HABLAME DE AMOR: Robert Crumb, dibujante superdotado y narrador impúdico, es una leyenda viva de la historia del cómic. Su obra, germen del underground norteamericano, ha conseguido ser parte incontestable de la historia del arte sin perder ni una pizca de su naturaleza subversiva.
Aline Kominsky-Crumb, también dibujante, pintora, editora ocasional y guerrera social incansable, es su esposa desde hace más de treinta años.
Juntos y a cuatro manos, dibujando cada uno el personaje de sí mismo, hacen aquí crónica de su relación y sus días, cuestionan las raíces judías de ella y la irreductible obsesión erótica de él, nos comparten su definitiva mudanza desde los ruidosos EE.UU. al prometedor sur de Francia, se analizan el uno al otro y el otro al uno y divagan, viñeta a viñeta, acerca del arte, la vida, el amor y el paso del tiempo.
Háblame de amor es un texto confesional donde Robert y Aline nos lo cuentan todo. Una excéntrica y deliciosa autobiografía en pareja que vale, como mínimo, por dos.

LA CARA MAS DULCE: El “negativo y misántropo” genio del cómic demuestra tener una cara dulce.
¿Pequeñas y monas gatitas, ángeles y bebés? ¿Flores, cucuruchos de helado y bandas musicales de chicos alemanes? ¿Viniendo, supuestamente, del artista más pesimista de su generación? Sí, es más, existe una “cara dulce” en Robert Crumb. Estas deliciosas ilustraciones ejemplifican maravillosamente los muchos momentos de ternura que, hasta ahora, han jugado un rol secundario frente a sus icónicos y más picantes dibujos de culto.
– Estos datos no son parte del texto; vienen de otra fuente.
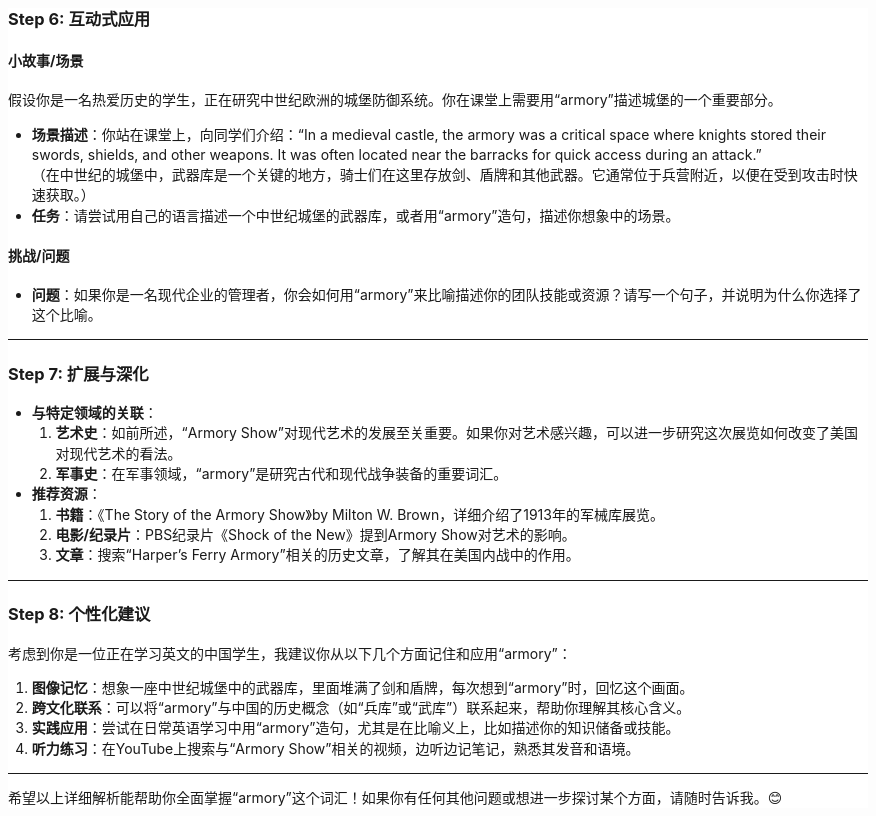 
### Step 6: 互动式应用
#### 小故事/场景
假设你是一名热爱历史的学生，正在研究中世纪欧洲的城堡防御系统。你在课堂上需要用“armory”描述城堡的一个重要部分。  
- **场景描述**：你站在课堂上，向同学们介绍：“In a medieval castle, the armory was a critical space where knights stored their swords, shields, and other weapons. It was often located near the barracks for quick access during an attack.”  
  （在中世纪的城堡中，武器库是一个关键的地方，骑士们在这里存放剑、盾牌和其他武器。它通常位于兵营附近，以便在受到攻击时快速获取。）  
- **任务**：请尝试用自己的语言描述一个中世纪城堡的武器库，或者用“armory”造句，描述你想象中的场景。

#### 挑战/问题
- **问题**：如果你是一名现代企业的管理者，你会如何用“armory”来比喻描述你的团队技能或资源？请写一个句子，并说明为什么你选择了这个比喻。

---

### Step 7: 扩展与深化
- **与特定领域的关联**：  
  1. **艺术史**：如前所述，“Armory Show”对现代艺术的发展至关重要。如果你对艺术感兴趣，可以进一步研究这次展览如何改变了美国对现代艺术的看法。
  2. **军事史**：在军事领域，“armory”是研究古代和现代战争装备的重要词汇。
- **推荐资源**：  
  1. **书籍**：《The Story of the Armory Show》by Milton W. Brown，详细介绍了1913年的军械库展览。
  2. **电影/纪录片**：PBS纪录片《Shock of the New》提到Armory Show对艺术的影响。
  3. **文章**：搜索“Harper’s Ferry Armory”相关的历史文章，了解其在美国内战中的作用。

---

### Step 8: 个性化建议
考虑到你是一位正在学习英文的中国学生，我建议你从以下几个方面记住和应用“armory”：
1. **图像记忆**：想象一座中世纪城堡中的武器库，里面堆满了剑和盾牌，每次想到“armory”时，回忆这个画面。
2. **跨文化联系**：可以将“armory”与中国的历史概念（如“兵库”或“武库”）联系起来，帮助你理解其核心含义。
3. **实践应用**：尝试在日常英语学习中用“armory”造句，尤其是在比喻义上，比如描述你的知识储备或技能。
4. **听力练习**：在YouTube上搜索与“Armory Show”相关的视频，边听边记笔记，熟悉其发音和语境。

---

希望以上详细解析能帮助你全面掌握“armory”这个词汇！如果你有任何其他问题或想进一步探讨某个方面，请随时告诉我。😊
Ahora Crumb se remonta a sus humildes inicios americanos como ilustrador de tarjetas de felicitaciones en Cleveland, cuando su talento innato para lo grotesco tuvo que ser reprimido a favor de la perenne llamada de lo “bonito”. El resultado era un mundo alegre y risueño en el que los lectores, cualquiera que fuese su personalidad, edad e incluso orientación sexual, podían disfrutar el momentáneo lapso del artista desde lo gamberro hacia lo bonito.